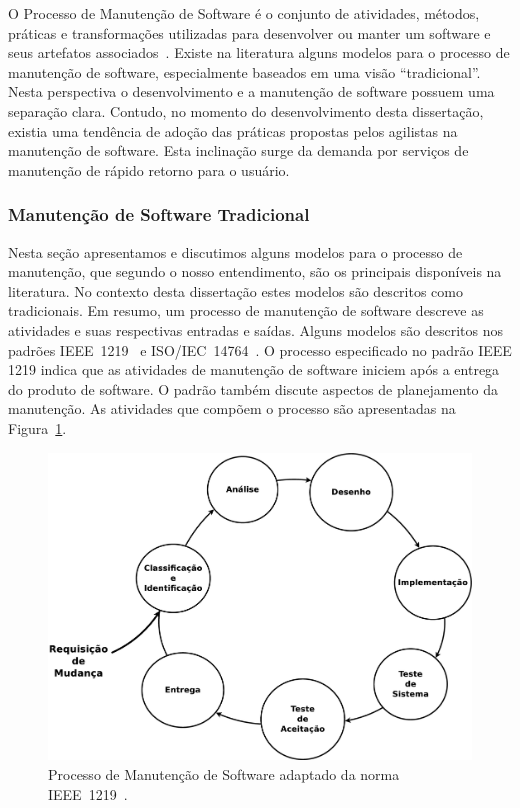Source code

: O Processo de Manutenção de Software é o conjunto de atividades, métodos,
práticas e transformações utilizadas para desenvolver ou manter um software e
seus artefatos associados~\cite{paulk1993key}. Existe na literatura alguns
modelos para o processo de manutenção de software, especialmente baseados em uma
visão ``tradicional''. Nesta perspectiva o desenvolvimento e a manutenção de
software possuem uma separação clara. Contudo, no momento do desenvolvimento
desta dissertação, existia uma tendência de adoção das práticas propostas pelos
agilistas na manutenção de software. Esta inclinação surge da demanda por
serviços de manutenção de rápido retorno para o usuário.


\subsubsection{Manutenção de Software Tradicional}\label{subsec:manutenção_de_software_tradicional}

Nesta seção apresentamos e discutimos alguns modelos para o processo de
manutenção, que segundo o nosso entendimento, são os principais disponíveis na
literatura. No contexto desta dissertação estes modelos são descritos como
tradicionais. Em resumo, um processo de manutenção de software descreve as
atividades e suas respectivas entradas e saídas. Alguns modelos são descritos
nos padrões IEEE~1219~\cite{IEEE1999-Std1219} e
ISO/IEC~14764~\cite{institute2006norma}. O processo especificado no padrão IEEE
1219 indica que as atividades de manutenção de software iniciem após a entrega
do produto de software. O padrão também discute aspectos de planejamento da
manutenção. As atividades que compõem o processo são apresentadas na
Figura~\ref{fig:ieee-1219-processo-man-software}.

\begin{figure}[htpb] \centering
    \includegraphics[width=0.9\linewidth]
    {./chapter-manutencao-software-visao-geral/img/ieee_1219_98_processo_manutencao.eps}
	\caption{Processo de Manutenção de
		Software adaptado da norma IEEE~1219~\cite{IEEE1999-Std1219}.}\label{fig:ieee-1219-processo-man-software}
\end{figure}

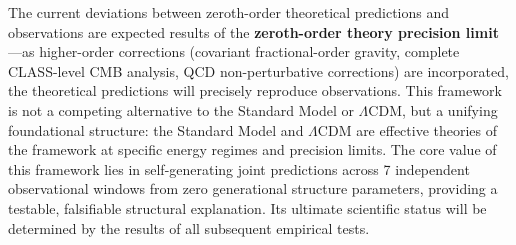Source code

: \documentclass[12pt,a4paper,twocolumn]{article}
\begin{document}
The current deviations between zeroth-order theoretical predictions and observations are expected results of the \textbf{zeroth-order theory precision limit}---as higher-order corrections (covariant fractional-order gravity, complete CLASS-level CMB analysis, QCD non-perturbative corrections) are incorporated, the theoretical predictions will precisely reproduce observations. This framework is not a competing alternative to the Standard Model or $\Lambda$CDM, but a unifying foundational structure: the Standard Model and $\Lambda$CDM are effective theories of the framework at specific energy regimes and precision limits. The core value of this framework lies in self-generating joint predictions across 7 independent observational windows from zero generational structure parameters, providing a testable, falsifiable structural explanation. Its ultimate scientific status will be determined by the results of all subsequent empirical tests.
\end{document}
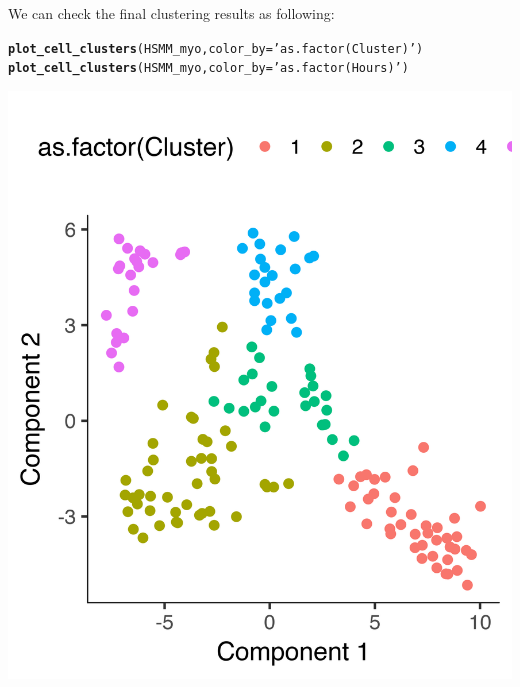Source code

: \documentclass[10pt,oneside]{article}\usepackage[]{graphicx}\usepackage[]{color}
\makeatletter
\def\maxwidth{ %
  \ifdim\Gin@nat@width>\linewidth
    \linewidth
  \else
    \Gin@nat@width
  \fi
}
\newcommand{\hlstr}[1]{\textcolor[rgb]{0.192,0.494,0.8}{#1}}%
\newcommand{\hlstd}[1]{\textcolor[rgb]{0.345,0.345,0.345}{#1}}%
\newcommand{\hlkwc}[1]{\textcolor[rgb]{0.333,0.667,0.333}{#1}}%
\newcommand{\hlkwd}[1]{\textcolor[rgb]{0.737,0.353,0.396}{\textbf{#1}}}%
\newenvironment{kframe}{%
 \def\at@end@of@kframe{}%
 \ifinner\ifhmode%
  \def\at@end@of@kframe{\end{minipage}}%
  \begin{minipage}{\columnwidth}%
 \fi\fi%
 \def\FrameCommand##1{\hskip\@totalleftmargin \hskip-\fboxsep
 \colorbox{shadecolor}{##1}\hskip-\fboxsep
     \hskip-\linewidth \hskip-\@totalleftmargin \hskip\columnwidth}%
 \MakeFramed {\advance\hsize-\width
   \@totalleftmargin\z@ \linewidth\hsize
   \@setminipage}}%
 {\par\unskip\endMakeFramed%
 \at@end@of@kframe}
\newenvironment{knitrout}{}{} %
\makeatother
\begin{document}
We can check the final clustering results as following: 
\begin{knitrout}
\color{fgcolor}\begin{kframe}
\begin{alltt}
\hlkwd{plot_cell_clusters}\hlstd{(HSMM_myo,} \hlkwc{color_by} \hlstd{=} \hlstr{'as.factor(Cluster)'}\hlstd{)}
\hlkwd{plot_cell_clusters}\hlstd{(HSMM_myo,} \hlkwc{color_by} \hlstd{=} \hlstr{'as.factor(Hours)'}\hlstd{)}
\end{alltt}
\end{kframe}
\includegraphics[width=\maxwidth]{figure/check_clustering_again-1} 

\end{knitrout}
\end{document}
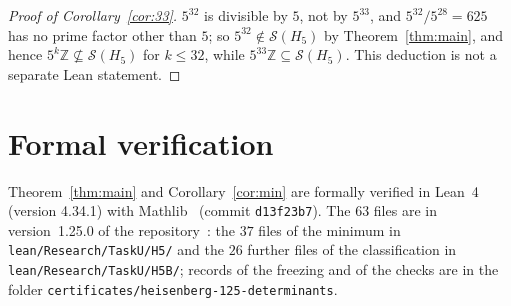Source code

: \documentclass[11pt]{article}
\theoremstyle{definition}
\theoremstyle{remark}
\newcommand{\repoversion}{1.25.0}
\newcommand{\Z}{\mathbb Z}
\newcommand{\cS}{\mathcal S}
\begin{document}
\begin{proof}[Proof of Corollary~\ref{cor:33}]
$5^{32}$ is divisible by $5$, not by $5^{33}$, and $5^{32}/5^{28}=625$ has no
prime factor other than $5$; so $5^{32}\notin\cS(H_5)$ by
Theorem~\ref{thm:main}, and hence $5^k\Z\not\subseteq\cS(H_5)$ for $k\le32$,
while $5^{33}\Z\subseteq\cS(H_5)$. This deduction is not a separate Lean
statement.
\end{proof}

{\sloppy
\section{Formal verification}\label{sec:lean}

Theorem~\ref{thm:main} and Corollary~\ref{cor:min} are formally verified in
Lean~4 (version 4.34.1) with Mathlib~\cite{mathlib} (commit
\texttt{d13f23b7}). The $63$ files are in version~\repoversion{} of the
repository~\cite{repo}: the $37$ files of the minimum in
\texttt{lean/Research/TaskU/H5/} and the $26$ further files of the
classification in \texttt{lean/Research/TaskU/H5B/}; records of the freezing
and of the checks are in the folder
\texttt{certificates/heisenberg-125-determinants}.

}
\end{document}
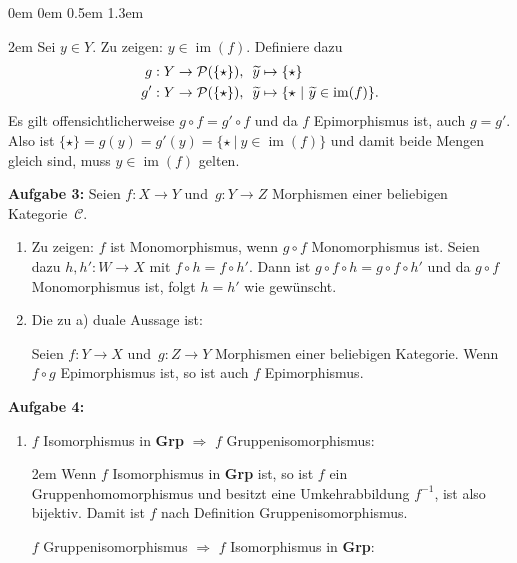 \documentclass[a4paper,ngerman]{scrartcl}
\theoremstyle{definition}
\theoremstyle{plain}
\theoremstyle{remark}
\newcommand{\C}{\mathcal{C}}
\DeclareMathOperator{\Bild}{im}
\begin{document}
\begin{list}{}{0em \leftmargin0em \itemindent0.5em \itemsep 1.3em}
\begin{enumerate}
  \begin{addmargin}{2em}
    Sei $y \in Y$. Zu zeigen: $y \in \Bild(f)$. Definiere dazu
    \begin{align*}
      g&:Y \to \mathcal{P}(\{\star\}), \enskip\widetilde{y} \mapsto \{\star\} \\
      g'&:Y \to \mathcal{P}(\{\star\}), \enskip\widetilde{y} \mapsto \{\star~|~\widetilde{y} \in \Bild(f) \}.
    \end{align*}
    Es gilt offensichtlicherweise $g \circ f = g' \circ f$ und da $f$ Epimorphismus ist,
    auch $g = g'$. Also ist $\{\star\} = g(y) = g'(y) = \{\star~|~y \in \Bild(f)\}$ und damit beide Mengen gleich sind, muss $y \in \Bild(f)$ gelten.
  \end{addmargin}
\end{enumerate}

\item[\textbf{Aufgabe 3:}]
Seien $f:X \to Y$ und~$g:Y \to Z$ Morphismen einer beliebigen Kategorie~$\C$.
\begin{enumerate}
\item Zu zeigen: $f$ ist Monomorphismus, wenn $g \circ f$ Monomorphismus ist.
  Seien dazu $h, h' : W \to X$ mit $f \circ h = f \circ h'$. Dann ist 
  $g \circ f \circ h = g \circ f \circ h'$ und da $g \circ f$ Monomorphismus ist,
  folgt $h = h'$ wie gewünscht.
\item Die zu a) duale Aussage ist:

  Seien $f:Y \to X$ und~$g:Z \to Y$ Morphismen einer beliebigen Kategorie. Wenn $f \circ g$ Epimorphismus ist, so ist auch $f$ Epimorphismus.
\end{enumerate}


\item[\textbf{Aufgabe 4:}]\mbox{}
\begin{enumerate}
\item $f$ Isomorphismus in \textbf{Grp} $\Rightarrow$ $f$ Gruppenisomorphismus:

    \begin{addmargin}{2em}
      Wenn $f$ Isomorphismus in \textbf{Grp} ist, so ist $f$ ein Gruppenhomomorphismus und besitzt eine Umkehrabbildung $f^{-1}$, ist also bijektiv. Damit ist $f$ nach Definition Gruppenisomorphismus.
    \end{addmargin}

  $f$ Gruppenisomorphismus $\Rightarrow$ $f$ Isomorphismus in \textbf{Grp}:


\end{enumerate}
\end{list}
\end{document}
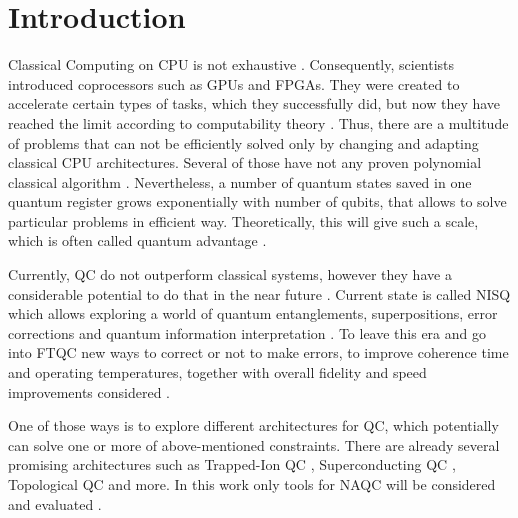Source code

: 
\chapter{Introduction}\label{chapter:introduction}
Classical Computing on CPU is not exhaustive \parencite{article}. Consequently, scientists introduced coprocessors such as GPUs and FPGAs.
They were created to accelerate certain types of tasks, which they successfully did, 
but now they have reached the limit according to computability theory \parencite{article}.
Thus, there are a multitude of problems that can not be efficiently solved only by changing and adapting classical CPU architectures.
Several of those have not any proven polynomial classical algorithm \parencite{article, Markov_2014}.
Nevertheless, a number of quantum states saved in one quantum register grows exponentially with number of qubits, 
that allows to solve particular problems in efficient way.
Theoretically, this will give such a scale, which is often called quantum advantage \parencite{Markov_2014}.

Currently, \ac{QC} do not outperform classical systems, however they have a considerable potential to do that in the near future \parencite{article, Markov_2014}. 
Current state is called \ac{NISQ} which allows exploring a world of quantum entanglements, 
superpositions, error corrections and quantum information interpretation \parencite{Preskill_2018}.
To leave this era and go into \ac{FTQC} new ways to correct or not to make errors, 
to improve coherence time and operating temperatures, together with overall fidelity and speed improvements considered \parencite{quera2023faulttolerant}.

One of those ways is to explore different architectures for \ac{QC}, which potentially can solve one or more of above-mentioned constraints.
There are already several promising architectures such as Trapped-Ion \ac{QC} \parencite{Bruzewicz_2019}, Superconducting \ac{QC} \parencite{Huang_2020}, Topological \ac{QC} \parencite{Lahtinen_2017} and more.
In this work only tools for \ac{NAQC} will be considered and evaluated \parencite{Wintersperger_2023, Schmid_2024_NeutralAtomBasics, Philipp_Wondra_TUM_Thesis_for_Informatics.pdf}. 

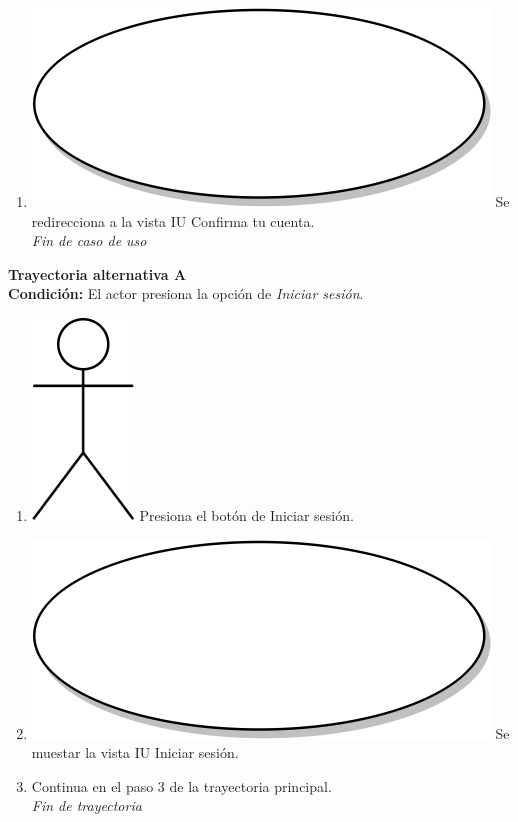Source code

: \begin{enumerate}
  \item {\includegraphics[scale=.1]{Capitulo3/img/proceso.png} Se redirecciona a la vista IU Confirma tu cuenta.}\\
  \textit{Fin de caso de uso} \\	
\end{enumerate}

\textbf{Trayectoria alternativa A} \label{cu2_ta_a} \\
\textbf{Condición:} El actor presiona la opción de \textit{Iniciar sesión}.\\
 \begin{enumerate}[label=A\arabic*]
  \item {\includegraphics[scale=.1]{Capitulo3/img/actor.png} Presiona el botón de Iniciar sesión.}
  \item {\includegraphics[scale=.05]{Capitulo3/img/proceso.png} Se muestar la vista IU Iniciar sesión.}
    \item {Continua en el paso 3 de la trayectoria principal.} \\
    \textit{Fin de trayectoria} \\
\end{enumerate}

THE PROBLEM: Exactly and only the lines from the top of the records down to the line containing "desta dissertação, existia" should be transcribed, please, without the pictures.

ANSWER TO THE PROBLEM:
Source code

: O Processo de Manutenção de Software é o conjunto de atividades, métodos,
práticas e transformações utilizadas para desenvolver ou manter um software e
seus artefatos associados~\cite{paulk1993key}. Existe na literatura alguns
modelos para o processo de manutenção de software, especialmente baseados em uma
visão ``tradicional''. Nesta perspectiva o desenvolvimento e a manutenção de
software possuem uma separação clara. Contudo, no momento do desenvolvimento
desta dissertação, existia uma tendência de adoção das práticas propostas pelos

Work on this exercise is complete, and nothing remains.